*** Exercise input Section Begins ***
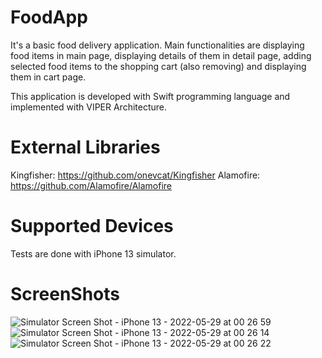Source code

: # FoodApp

It's a basic food delivery application. Main functionalities are displaying food items in main page, displaying details of them in detail page, adding selected food items to the shopping cart (also removing) and displaying them in cart page.

This application is developed with Swift programming language and implemented with VIPER Architecture.

# External Libraries

Kingfisher: https://github.com/onevcat/Kingfisher Alamofire: https://github.com/Alamofire/Alamofire

# Supported Devices

Tests are done with iPhone 13 simulator.

# ScreenShots

![Simulator Screen Shot - iPhone 13 - 2022-05-29 at 00 26 59](https://user-images.githubusercontent.com/102912212/208825476-93c6cc18-44cf-4cac-8135-3c0bb6768ce6.png)
![Simulator Screen Shot - iPhone 13 - 2022-05-29 at 00 26 14](https://user-images.githubusercontent.com/102912212/208825462-90e01f64-7181-4353-b334-0ef44521dba8.png)
![Simulator Screen Shot - iPhone 13 - 2022-05-29 at 00 26 22](https://user-images.githubusercontent.com/102912212/208825470-a5cfd7a9-7859-4be3-93ed-eb0e4b84ae22.png)
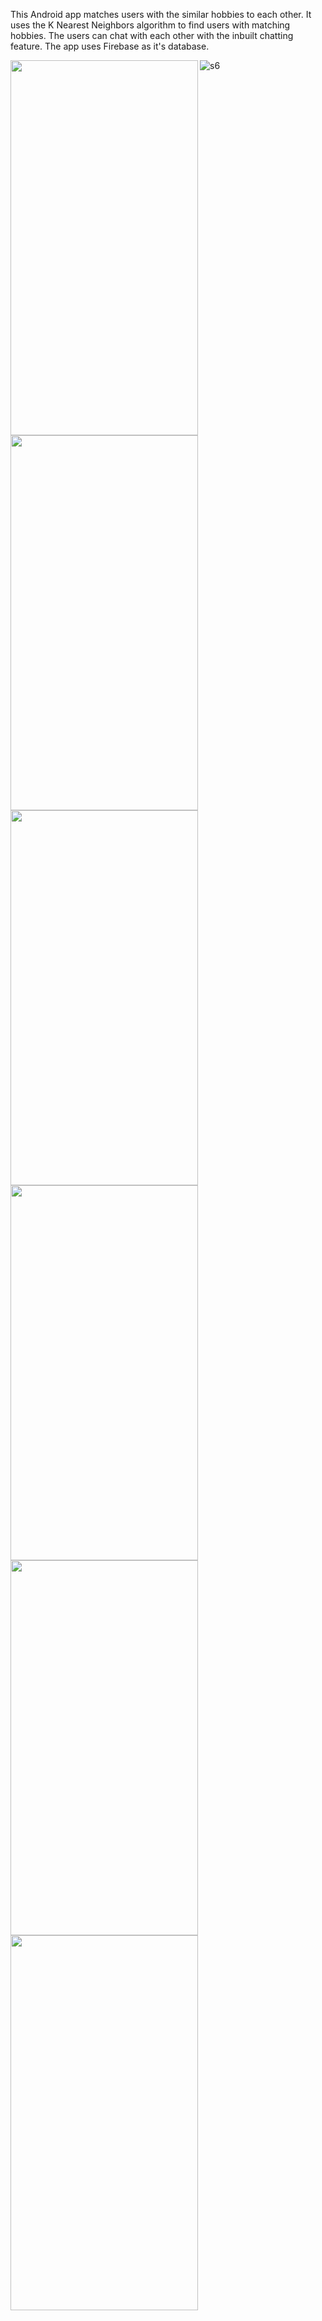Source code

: This Android app matches users with the similar hobbies to each other.
It uses the K Nearest Neighbors algorithm to find users with matching hobbies.
The users can chat with each other with the inbuilt chatting feature.
The app uses Firebase as it's database.


<a href="url"><img src="https://user-images.githubusercontent.com/54681032/137549912-c096863b-110f-4f80-ba93-9ef1cde3137c.jpeg" align="left" height="600" width="300" ></a>

<a href="url"><img src="https://user-images.githubusercontent.com/54681032/137550053-f17f4fcd-7b9e-484d-b1a0-827f01574313.jpeg" align="left" height="600" width="300" ></a>

<a href="url"><img src="https://user-images.githubusercontent.com/54681032/137550090-96838f11-e320-4e73-be08-3e21d399070e.jpeg" align="left" height="600" width="300" ></a>




<a href="url"><img src="https://user-images.githubusercontent.com/54681032/137550186-b2931aa0-6ffa-4564-aed3-0bdf2d46aef2.jpeg" align="left" height="600" width="300" ></a>

<a href="url"><img src="https://user-images.githubusercontent.com/54681032/137550218-50db954b-40e7-493b-bfd2-2b069f8abdfa.jpeg" align="left" height="600" width="300" ></a>

<a href="url"><img src="https://user-images.githubusercontent.com/54681032/137550255-3123d141-c520-480a-a391-35a3c0fea55f.jpeg" align="left" height="600" width="300" ></a>


![s6]()
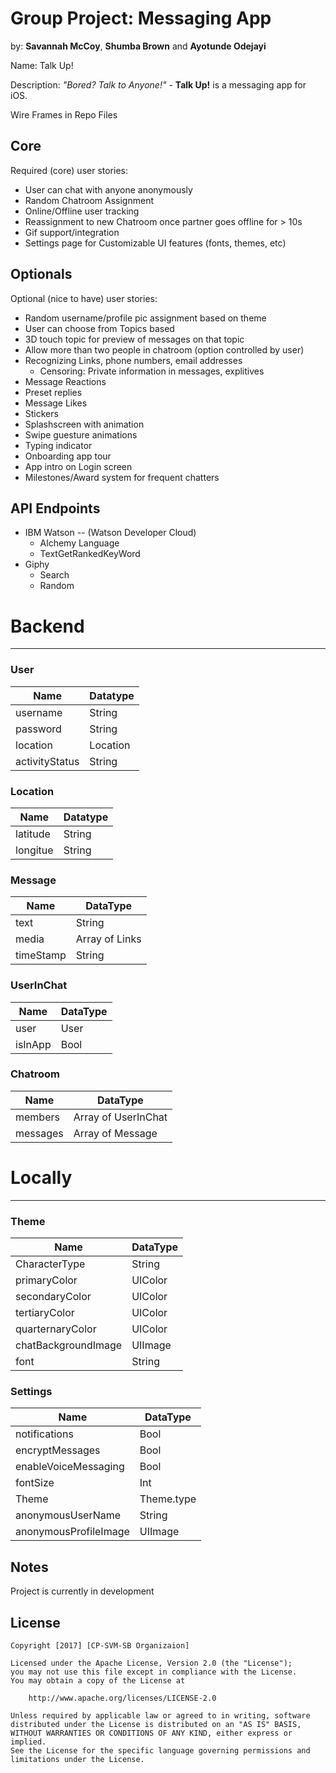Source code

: # Group Project: Messaging App
by: **Savannah McCoy**, **Shumba Brown** and **Ayotunde Odejayi**



Name: Talk Up! 


Description: *"Bored? Talk to Anyone!"* - **Talk Up!** is a messaging app for iOS. 

Wire Frames in Repo Files

## Core

Required (core) user stories:

- User can chat with anyone anonymously
- Random Chatroom Assignment
- Online/Offline user tracking
- Reassignment to new Chatroom once partner goes offline for > 10s
- Gif support/integration
- Settings page for Customizable UI features (fonts, themes, etc)


## Optionals

Optional (nice to have) user stories:
- Random username/profile pic assignment based on theme
- User can choose from Topics based
- 3D touch topic for preview of messages on that topic
- Allow more than two people in chatroom (option controlled by user)
- Recognizing Links, phone numbers, email addresses
    - Censoring: Private information in messages, explitives
- Message Reactions
- Preset replies
- Message Likes
- Stickers
- Splashscreen with animation
- Swipe guesture animations
- Typing indicator
- Onboarding app tour
- App intro on Login screen
- Milestones/Award system for frequent chatters



## API Endpoints

- IBM Watson -- (Watson Developer Cloud)
    - Alchemy Language 
    - TextGetRankedKeyWord
- Giphy
    - Search
    - Random


# Backend
--------

### User 

Name | Datatype |
--- | --- |
username | String |
password | String |
location | Location |
activityStatus | String |

### Location

Name | Datatype |
--- | --- |
latitude | String |
longitue | String |

### Message

Name | DataType |
--- | --- |
text | String |
media | Array of Links |
timeStamp | String |

### UserInChat
Name | DataType|
--- | --- |
user | User |
isInApp | Bool |

### Chatroom

Name | DataType|
--- | --- |
members | Array of UserInChat |
messages | Array of Message |


# Locally
--------

### Theme

Name | DataType|
--- | --- |
CharacterType | String |
primaryColor | UIColor |
secondaryColor | UIColor |
tertiaryColor | UIColor |
quarternaryColor | UIColor |
chatBackgroundImage | UIImage |
font | String |



### Settings

Name | DataType|
--- | --- |
notifications | Bool |
encryptMessages | Bool |
enableVoiceMessaging | Bool |
fontSize | Int |
Theme | Theme.type |
anonymousUserName | String |
anonymousProfileImage | UIImage |


## Notes

Project is currently in development

## License

    Copyright [2017] [CP-SVM-SB Organizaion]

    Licensed under the Apache License, Version 2.0 (the "License");
    you may not use this file except in compliance with the License.
    You may obtain a copy of the License at

        http://www.apache.org/licenses/LICENSE-2.0

    Unless required by applicable law or agreed to in writing, software
    distributed under the License is distributed on an "AS IS" BASIS,
    WITHOUT WARRANTIES OR CONDITIONS OF ANY KIND, either express or implied.
    See the License for the specific language governing permissions and
    limitations under the License.



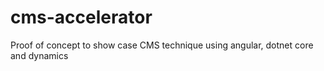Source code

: # cms-accelerator
Proof of concept to show case CMS technique using angular, dotnet core and dynamics
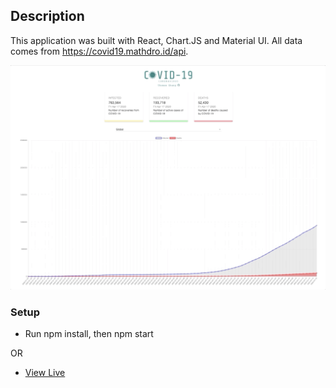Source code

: ## Description

This application was built with React, Chart.JS and Material UI. All data comes from https://covid19.mathdro.id/api.

<img src="./src/images/coronatrackr_demo.gif">

### Setup

- Run npm install, then npm start

OR

- [View Live](https://coronatrackr.netlify.app/)
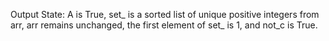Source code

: Output State: A is True, set_ is a sorted list of unique positive integers from arr, arr remains unchanged, the first element of set_ is 1, and not_c is True.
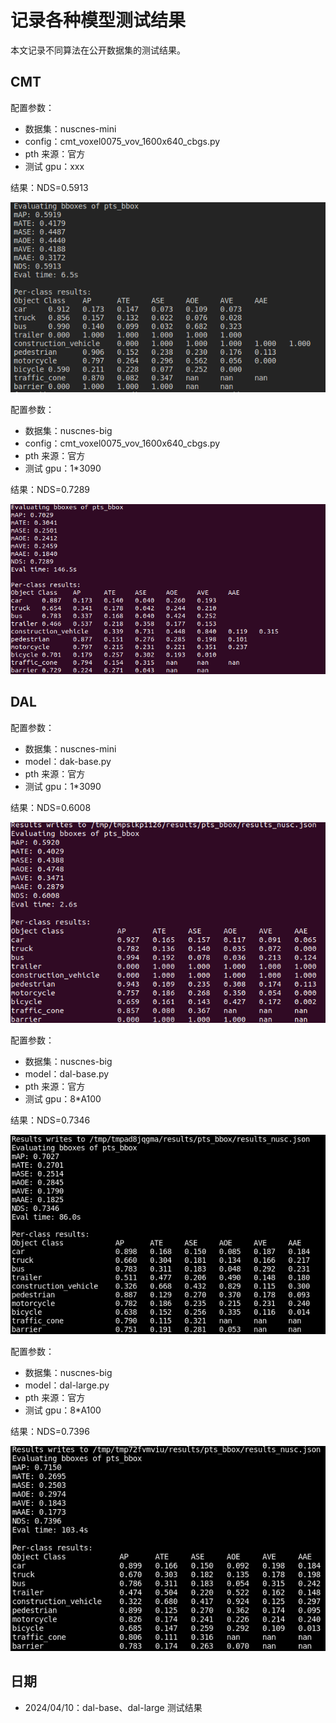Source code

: # 记录各种模型测试结果

本文记录不同算法在公开数据集的测试结果。

## CMT

配置参数：

* 数据集：nuscnes-mini
* config：cmt_voxel0075_vov_1600x640_cbgs.py
* pth 来源：官方
* 测试 gpu：xxx

结果：NDS=0.5913

![1712731643100](image/eval_models/nuscenes_mini_cmt_vov.png)

配置参数：

* 数据集：nuscnes-big
* config：cmt_voxel0075_vov_1600x640_cbgs.py
* pth 来源：官方
* 测试 gpu：1*3090

结果：NDS=0.7289

![1712731834193](image/eval_models/nuscenes_big_cmt_vov.png)

## DAL

配置参数：

* 数据集：nuscnes-mini
* model：dak-base.py
* pth 来源：官方
* 测试 gpu：1*3090

结果：NDS=0.6008

![1712731379568](image/eval_models/nuscnes_mini_dal_base.png)

配置参数：

* 数据集：nuscnes-big
* model：dal-base.py
* pth 来源：官方
* 测试 gpu：8*A100

结果：NDS=0.7346

![1712731226518](image/eval_models/nuscnes_big_dal_base.png)

配置参数：

* 数据集：nuscnes-big
* model：dal-large.py
* pth 来源：官方
* 测试 gpu：8*A100

结果：NDS=0.7396

![1712733954780](image/eval_models/nuscnes_big_dal_large.png)

## 日期

* 2024/04/10：dal-base、dal-large 测试结果
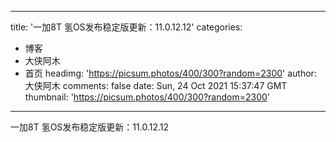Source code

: 
---
title: '一加8T 氢OS发布稳定版更新：11.0.12.12'
categories: 
 - 博客
 - 大侠阿木
 - 首页
headimg: 'https://picsum.photos/400/300?random=2300'
author: 大侠阿木
comments: false
date: Sun, 24 Oct 2021 15:37:47 GMT
thumbnail: 'https://picsum.photos/400/300?random=2300'
---

<div>   
一加8T 氢OS发布稳定版更新：11.0.12.12  
</div>
            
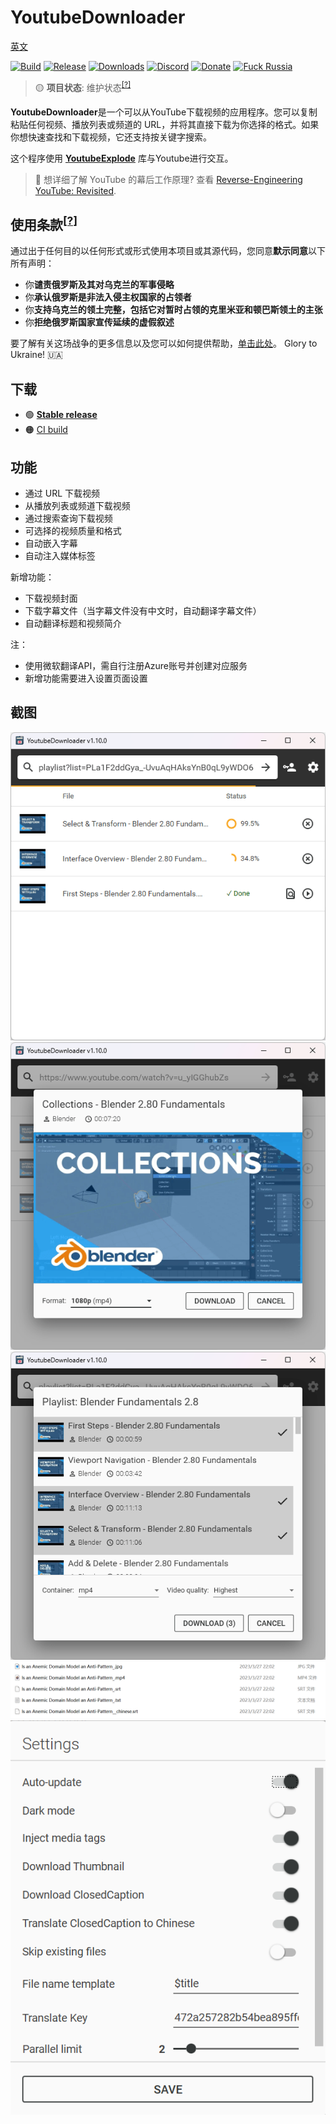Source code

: # YoutubeDownloader

[英文](README_EN.md)

[![Build](https://img.shields.io/github/actions/workflow/status/SinnoSong/YoutubeDownloader/main.yml?branch=master)](https://github.com/SinnoSong/YoutubeDownloader/actions)
[![Release](https://img.shields.io/github/release/SinnoSong/YoutubeDownloader.svg)](https://github.com/SinnoSong/YoutubeDownloader/releases)
[![Downloads](https://img.shields.io/github/downloads/SinnoSong/YoutubeDownloader/total.svg)](https://github.com/SinnoSong/YoutubeDownloader/releases)
[![Discord](https://img.shields.io/discord/869237470565392384?label=discord)](https://discord.gg/2SUWKFnHSm)
[![Donate](https://img.shields.io/badge/donate-$$$-8a2be2.svg)](https://tyrrrz.me/donate)
[![Fuck Russia](https://img.shields.io/badge/fuck-russia-e4181c.svg?labelColor=000000)](https://twitter.com/tyrrrz/status/1495972128977571848)

> 🟡 **项目状态**: 维护状态<sup>[[?]](https://github.com/Tyrrrz/.github/blob/master/docs/project-status.md)</sup>

**YoutubeDownloader**是一个可以从YouTube下载视频的应用程序。您可以复制粘贴任何视频、播放列表或频道的 URL，并将其直接下载为你选择的格式。如果你想快速查找和下载视频，它还支持按关键字搜索。

这个程序使用 [**YoutubeExplode**](https://github.com/Tyrrrz/YoutubeExplode) 库与Youtube进行交互。
> 📝 想详细了解 YouTube 的幕后工作原理?
> 查看 [Reverse-Engineering YouTube: Revisited](https://tyrrrz.me/blog/reverse-engineering-youtube-revisited).

## 使用条款<sup>[[?]](https://github.com/Tyrrrz/.github/blob/master/docs/why-so-political.md)</sup>

通过出于任何目的以任何形式或形式使用本项目或其源代码，您同意**默示同意**以下所有声明：

- 你**谴责俄罗斯及其对乌克兰的军事侵略**
- 你**承认俄罗斯是非法入侵主权国家的占领者**
- 你**支持乌克兰的领土完整，包括它对暂时占领的克里米亚和顿巴斯领土的主张**
- 你**拒绝俄罗斯国家宣传延续的虚假叙述**

要了解有关这场战争的更多信息以及您可以如何提供帮助，[单击此处](https://tyrrrz.me/ukraine)。 Glory to Ukraine! 🇺🇦

## 下载

- 🟢 **[Stable release](https://github.com/SinnoSong/YoutubeDownloader/releases/latest)**
- 🟠 [CI build](https://github.com/SinnoSong/YoutubeDownloader/actions/workflows/main.yml)

## 功能

- 通过 URL 下载视频
- 从播放列表或频道下载视频
- 通过搜索查询下载视频
- 可选择的视频质量和格式
- 自动嵌入字幕
- 自动注入媒体标签

新增功能：

- 下载视频封面
- 下载字幕文件（当字幕文件没有中文时，自动翻译字幕文件）
- 自动翻译标题和视频简介

注：

- 使用微软翻译API，需自行注册Azure账号并创建对应服务
- 新增功能需要进入设置页面设置

## 截图

![list](.assets/list.png)
![single](.assets/single.png)
![multiple](.assets/multiple.png)
![downloadFiles](.assets/downloadFiles.png)
![settings](.assets/settings.png)
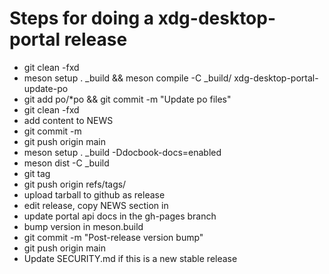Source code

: # Steps for doing a xdg-desktop-portal release

 - git clean -fxd
 - meson setup . _build && meson compile -C _build/ xdg-desktop-portal-update-po
 - git add po/*po &&  git commit -m "Update po files"
 - git clean -fxd
 - add content to NEWS
 - git commit -m <version>
 - git push origin main
 - meson setup . _build -Ddocbook-docs=enabled 
 - meson dist -C _build
 - git tag <version>
 - git push origin refs/tags/<version>
 - upload tarball to github as release
 - edit release, copy NEWS section in
 - update portal api docs in the gh-pages branch
 - bump version in meson.build
 - git commit -m "Post-release version bump"
 - git push origin main
 - Update SECURITY.md if this is a new stable release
*** Exercise input Section Ends ***
Problem description: Retype exactly, and only, the lines above from the one where "- Settings page" occurs up to and including the one where "- 3D touch topic" occurs.

Solution for this task:
- Settings page for Customizable UI features (fonts, themes, etc)


## Optionals

Optional (nice to have) user stories:
- Random username/profile pic assignment based on theme
- User can choose from Topics based
- 3D touch topic for preview of messages on that topic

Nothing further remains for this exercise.